In 1989, Oprah had no shame in giving a platform to a Jewish woman, suffering from mental illness, who claimed her family had been involved in "human sacrifice rituals" and "worshiping the devil" in since the 1700's. "There are other Jewish families across the country, not just my own family," the woman said on broadcast television, completely unchallenged or fact-checked by the host, either during or after the interview.

When the show aired, the Anti Defamation League criticized Oprah for irresponsibly allowing a woman to broadcast the blood libel on the basis of "recovered memories."
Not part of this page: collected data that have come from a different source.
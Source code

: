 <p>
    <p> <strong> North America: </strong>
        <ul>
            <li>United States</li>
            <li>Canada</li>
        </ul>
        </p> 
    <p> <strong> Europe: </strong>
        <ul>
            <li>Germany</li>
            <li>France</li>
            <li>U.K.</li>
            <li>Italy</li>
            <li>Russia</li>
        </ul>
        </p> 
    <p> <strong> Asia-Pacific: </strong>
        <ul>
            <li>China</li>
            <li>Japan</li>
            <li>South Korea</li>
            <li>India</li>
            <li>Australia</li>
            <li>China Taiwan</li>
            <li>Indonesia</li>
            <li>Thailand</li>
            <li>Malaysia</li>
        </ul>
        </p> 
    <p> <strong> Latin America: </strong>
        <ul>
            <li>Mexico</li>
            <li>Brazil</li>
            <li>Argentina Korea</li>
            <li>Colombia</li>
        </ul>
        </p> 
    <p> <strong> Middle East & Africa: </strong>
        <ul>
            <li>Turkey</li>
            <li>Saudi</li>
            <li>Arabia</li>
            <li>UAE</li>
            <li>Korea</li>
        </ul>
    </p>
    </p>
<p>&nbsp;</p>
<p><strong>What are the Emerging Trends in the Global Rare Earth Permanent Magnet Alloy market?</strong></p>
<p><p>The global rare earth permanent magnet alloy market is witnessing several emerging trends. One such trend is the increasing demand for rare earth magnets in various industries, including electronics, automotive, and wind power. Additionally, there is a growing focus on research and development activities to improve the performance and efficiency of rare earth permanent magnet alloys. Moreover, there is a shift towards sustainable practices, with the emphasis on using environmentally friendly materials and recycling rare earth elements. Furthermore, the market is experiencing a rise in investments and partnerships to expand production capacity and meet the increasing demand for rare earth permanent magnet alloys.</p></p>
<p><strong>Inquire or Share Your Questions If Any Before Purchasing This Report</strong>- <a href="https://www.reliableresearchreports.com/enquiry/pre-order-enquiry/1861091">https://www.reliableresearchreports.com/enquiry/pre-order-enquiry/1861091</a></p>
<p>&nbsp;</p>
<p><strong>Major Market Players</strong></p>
Today, clips from the show are used on Twitter and YouTube by anti-Semitic hate groups.

Initially, the show's producer defended the show by pointing out the woman's mental illness, as recounted in sections from Kitty Kelley's Oprah: A Biography (Crown Archetype, 2010):
“We are aware that the show has struck a nerve,” said Jeff Jacobs, then COO of Harpo Productions. He pointed out to the press that Oprah had said on the air that “Rachel” was one particular person talking about her particular situation. “And she was identified at the top of the show as being mentally disturbed,” he added, not commenting on why such a person would be allowed on the show in the first place.
Dangers of a boycott surfaced, and Oprah eventually met with a select group of Jewish leaders to tame the uproar. Oprah eventually released the following statement:
“We recognize that The Oprah Winfrey Show on May 1 could have contributed to the perpetuation and historical misconceptions and canards about Jews, and we regret any harm may have been done. We are aware of community and group sensibilities and will make every effort to ensure that our program will reflect that concern.”
Nevertheless, Oprah refused to make an apology on her show or publicly comment on the program or the statements.

In the words of Phil Baum, associate director of the American Jewish Congress:
It’s an inadequate response to the harm that may have been done on that broadcast. It’s not our sensitivities she ought to be concerned about. It’s a question of the integrity of her show. This apology cannot possibly reach anything like the people [7,680,000 homes, according to the A.C. Nielsen Company] who were exposed to these statements.
Recently, during her 'Ultimate Australian Adventure', Oprah made comments referring to the larger-than-life power of her show:
"I have the biggest mouth on earth and the biggest platform, aren’t you glad I like it [referring to Australia]? When we do cooking shows and people might do something I don’t like, I just say I don’t like it."
Still, Oprah and her producers seems to think irresponsibly airing a message charged with centuries of bigotry does not deserve a formal apology.